This post has been updated to include information from U.S. Marine Corps Forces Pacific.
Current and future F-35 Joint Strike Fighter operators met this week to discuss plans for leveraging the fifth-generation airplane in the Pacific.
About 90 representatives from the U.S. Air Force, U.S. Navy and U.S. Marine Corps, as well as from the Australian, Japanese and South Korean militaries, attended Pacific Air Forces’ (PACAF) inaugural F-35 Symposium to discuss “enhancing F-35 operations in the Pacific, sharing fifth-generation lessons learned and building a foundation for future F-35 bilateral and multilateral engagements” more broadly, and specifically “bed down, integration, logistics, sustainment and combat operations,” according to a PACAF news release.
“This symposium marks an exciting new chapter in Pacific combat capability,” Air Force Brig. Gen. Craig Wills, PACAF’s strategy, plans and programs director, said in the news release.
“Together, our joint and international partners have introduced the most capable combat aircraft in the world to the Pacific.”
The Marine Corps permanently moved its first squadron of F-35Bs to Japan at the beginning of the year, and many more developments for JSF operations in the Pacific are set to take place soon. By the end of next year, the Republic of Korea will have received its first F-35; Japan will have its first domestically built F-35A, after the Japan Air Self Defense Force completed a first solo F-35 sortie by a Japanese pilot, crew chief and team of maintainers last month out of Luke Air Force Base in Arizona; and Australia will have its own F-35s stationed in the country, after two Australian F-35As flew from Luke AFB and debuted at the Avalon Airshow outside of Melbourne earlier this month.
In part due to these milestones, it is “a perfect time to have a meeting to discuss ways to enhance interoperability and cooperation amongst the F-35 community,” JSF program office spokesman Joe DellaVedova told USNI News.

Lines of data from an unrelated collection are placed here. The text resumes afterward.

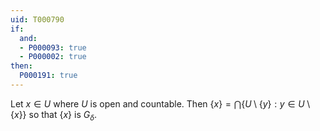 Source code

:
 ```yaml
---
uid: T000790
if:
  and:
  - P000093: true
  - P000002: true
then:
  P000191: true
---
```


Let $x\in U$ where $U$ is open and countable. Then $\{x\} = \bigcap\{U\setminus \{y\} : y\in U\setminus\{x\}\}$ so that $\{x\}$ is $G_\delta$.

“The F-35 will be the backbone of future joint and combined air operations, enabling critical interoperability. When pilots from different nations fly the same platform, they talk the same language. Successful joint and combined operations are assured well into the future through the F-35’s foundational interoperability.”
For the Marine Corps, which is furthest along in operating its F-35s forward, “we’re in both soak-up and transmit mode,” Lt. Col. Mark Bortnem, U.S. Marine Corps Forces Pacific Training and Operations (G-3) Air Officer, told USNI News by email this week.
“There are different discussion groups at the symposium, with topics ranging from initial delivery of aircraft and setup of squadrons to deployments and maintenance. We’re looking for the Air Force’s perspective on how to establish information-sharing roles with key partners in the Pacific,” he said.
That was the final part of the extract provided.